Last week, the Occidental case finally reached the Court of Appeal. The oral argument, however, revealed few clues about a potential outcome. Doe’s lawyer, Mark Hathaway, effectively illustrated the absurdity of a scheme of absolute deference to the substance of decisions by a private institution—especially, as in a case like this, by a single person (the external adjudicator) hired by a private institution.

The three judges on the panel asked Hathaway only one, non-substantive question.

Two of the three judges had questions for Occidental’s lawyer, but they raised somewhat extraneous issues.

First, Justice John Segal explored the disparate (and, presumably, gender-biased) manner through which Occidental handled the case. Two heavily intoxicated students had sex. But only one—the male—was punished. Either both should have been, or neither.

Occidental’s lawyer attempted to parry by blaming Doe for not filing a complaint himself, but Segal seemed unpersuaded.

Then, at the tail end of the oral argument, Justice Dennis Perluss raised an intriguing question about Occidental’s odd definition of sexual assault, which, as written, prohibited both sexual contact without “effective consent,” but also while incapacitated. Perluss seemed puzzled by the superfluous language.

Either of these questions, in theory, could form the basis for a win for Doe. Justice Segal’s questions pointed to the gender-biased assumptions behind Occidental’s adjudication of the case. Justice Perluss’ question opened up the possibility that the Court could consider the fairness of Occidental’s illogical definition—which, in this case, provided an opening for the school to say that someone who had consented nonetheless was a victim of sexual assault.

The resulting decision will be of unusual importance. Of the more than 500 lawsuits since the Dear Colleague letter, only the Amherst accused student had clearer evidence that the accuser had actually consented. If the Court says that Occidental had “substantial evidence” for its finding in this case, the standard would basically translate into a rubber stamp.
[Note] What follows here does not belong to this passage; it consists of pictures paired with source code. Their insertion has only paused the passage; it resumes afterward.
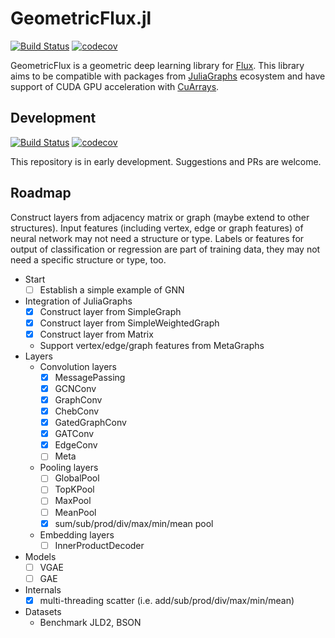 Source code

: # GeometricFlux.jl

[![Build Status](https://travis-ci.org/yuehhua/GeometricFlux.jl.svg?branch=master)](https://travis-ci.org/yuehhua/GeometricFlux.jl)
[![codecov](https://codecov.io/gh/yuehhua/GeometricFlux.jl/branch/master/graph/badge.svg)](https://codecov.io/gh/yuehhua/GeometricFlux.jl)

GeometricFlux is a geometric deep learning library for [Flux](https://github.com/FluxML/Flux.jl). This library aims to be compatible with packages from [JuliaGraphs](https://github.com/JuliaGraphs) ecosystem and have support of CUDA GPU acceleration with [CuArrays](https://github.com/JuliaGPU/CuArrays.jl).

## Development

[![Build Status](https://travis-ci.org/yuehhua/GeometricFlux.jl.svg?branch=develop)](https://travis-ci.org/yuehhua/GeometricFlux.jl)
[![codecov](https://codecov.io/gh/yuehhua/GeometricFlux.jl/branch/develop/graph/badge.svg)](https://codecov.io/gh/yuehhua/GeometricFlux.jl)

This repository is in early development. Suggestions and PRs are welcome.

## Roadmap

Construct layers from adjacency matrix or graph (maybe extend to other structures).
Input features (including vertex, edge or graph features) of neural network may not need a structure or type.
Labels or features for output of classification or regression are part of training data, they may not need a specific structure or type, too.

* Start
    * [ ] Establish a simple example of GNN
* Integration of JuliaGraphs
    * [x] Construct layer from SimpleGraph
    * [x] Construct layer from SimpleWeightedGraph
    * [x] Construct layer from Matrix
    * Support vertex/edge/graph features from MetaGraphs
* Layers
    * Convolution layers
        * [x] MessagePassing
        * [x] GCNConv
        * [x] GraphConv
        * [x] ChebConv
        * [x] GatedGraphConv
        * [x] GATConv
        * [x] EdgeConv
        * [ ] Meta
    * Pooling layers
        * [ ] GlobalPool
        * [ ] TopKPool
        * [ ] MaxPool
        * [ ] MeanPool
        * [x] sum/sub/prod/div/max/min/mean pool
    * Embedding layers
        * [ ] InnerProductDecoder
* Models
    * [ ] VGAE
    * [ ] GAE
* Internals
    * [x] multi-threading scatter (i.e. add/sub/prod/div/max/min/mean)
* Datasets
    * Benchmark JLD2, BSON
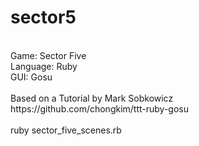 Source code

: # sector5
<br>
Game: Sector Five <br>
Language: Ruby<br>
GUI: Gosu<br>
<br>
Based on a Tutorial by Mark Sobkowicz<br>
https://github.com/chongkim/ttt-ruby-gosu<br>
<br>
ruby sector_five_scenes.rb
The audio of the entire oral argument is here.

Near-Certain Defeat for Accused Student in Seventh Circuit Case

Normally, when an Appeals Court holds an oral argument on a lawsuit filed by an accused student, I write up the oral argument with clips. No such detail is required for today’s hearing in the Columbia College of Chicago lawsuit before the 7th Circuit: the university is going to win.
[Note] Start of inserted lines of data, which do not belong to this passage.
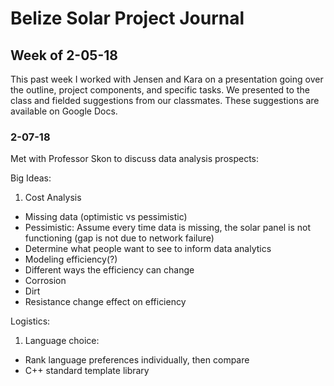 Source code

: # Belize Solar Project Journal 

## Week of 2-05-18

This past week I worked with Jensen and Kara on a presentation going over the outline, project components, and specific tasks. We presented to the class and fielded suggestions from our classmates. These suggestions are available on Google Docs.

### 2-07-18

Met with Professor Skon to discuss data analysis prospects:

Big Ideas:

1. Cost Analysis
 * Missing data (optimistic vs pessimistic)  
 * Pessimistic: Assume every time data is missing, the solar panel is not functioning (gap is not due to network failure)  
 * Determine what people want to see to inform data analytics  
 * Modeling efficiency(?)  
  * Different ways the efficiency can change  
   * Corrosion  
   * Dirt  
  * Resistance change effect on efficiency  


Logistics:

1. Language choice:

* Rank language preferences individually, then compare  
* C++ standard template library
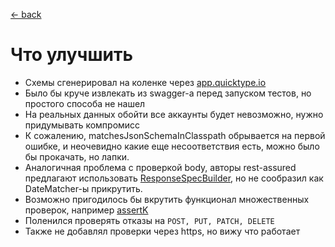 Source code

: 
[← back️](../readme.md)

#  Что улучшить

- Схемы сгенерировал на коленке через [app.quicktype.io](https://app.quicktype.io/)
- Было бы круче извлекать из swagger-а перед запуском тестов, но простого способа не нашел
- На реальных данных обойти все аккаунты будет невозможно, нужно придумывать компромисс
- К сожалению, matchesJsonSchemaInClasspath обрывается на первой ошибке, и неочевидно какие еще несоответствия есть, можно было бы прокачать, но лапки.
- Аналогичная проблема с проверкой body, авторы rest-assured предлагают использовать [ResponseSpecBuilder](https://github.com/rest-assured/rest-assured/issues/711), но не сообразил как DateMatcher-ы прикрутить.
- Возможно пригодилось бы вкрутить функционал множественных проверок, например [assertK](https://www.kotlinresources.com/library/assertk/)
- Поленился проверять отказы на `POST, PUT, PATCH, DELETE`
- Также не добавлял проверки через https, но вижу что работает
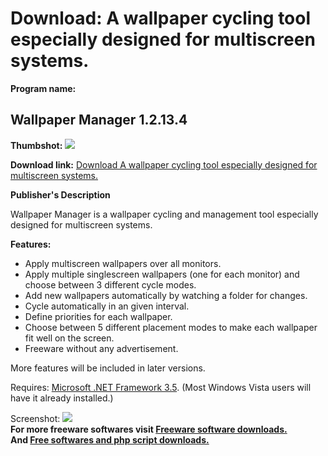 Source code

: # Download: A wallpaper cycling tool especially designed for multiscreen systems.

**Program name:**

## Wallpaper Manager 1.2.13.4

  
**Thumbshot:** ![](http://www.freewarefiles.com/screenshot/wallpaper_manager_10_md.jpg)   
  
**Download link:** [Download A wallpaper cycling tool especially designed for multiscreen systems.](http://freesoftwares.boysofts.com/Wallpaper-Manager_program_51571.html)  
  


**Publisher's Description**  
  


Wallpaper Manager is a wallpaper cycling and management tool especially designed for multiscreen systems. 

**Features:**

  * Apply multiscreen wallpapers over all monitors.
  * Apply multiple singlescreen wallpapers (one for each monitor) and choose between 3 different cycle modes.
  * Add new wallpapers automatically by watching a folder for changes.
  * Cycle automatically in an given interval.
  * Define priorities for each wallpaper.
  * Choose between 5 different placement modes to make each wallpaper fit well on the screen.
  * Freeware without any advertisement.

More features will be included in later versions.

Requires: [Microsoft .NET Framework 3.5](http://www.freewarefiles.com/Microsoft-NET-Framework-3_program_31320.html). (Most Windows Vista users will have it already installed.)

  
  
Screenshot: ![](http://www.freewarefiles.com/screenshot/wallpaper_manager_10.jpg)   
**For more freeware softwares visit [Freeware software downloads.](http://freesoftwares.boysofts.com/)**   
**And [Free softwares and php script downloads.](http://www.boysofts.com/)**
Typifying the oral argument, Judge Ilana Rovner opened the questioning of the college’s lawyer with a question that implied it was “obvious” the college would win on the breach of contract claim.

The accused student drew a fairly unfavorable panel—Judges Rovner (an H.W. Bush nominee but a generally liberal vote on hot-button issues in recent years), Bauer (Ford nominee), and Manion (Reagan nominee on senior status). None of the Trump nominees to the court were assigned to the panel; nor was either of the court’s two full-time Reagan nominees. The case also had an important personal twist: Judge St. Eve, now a member of the court, had decided for the university when she was a district court judge, so a win for the accused student would have required the judges reversing one of their colleagues.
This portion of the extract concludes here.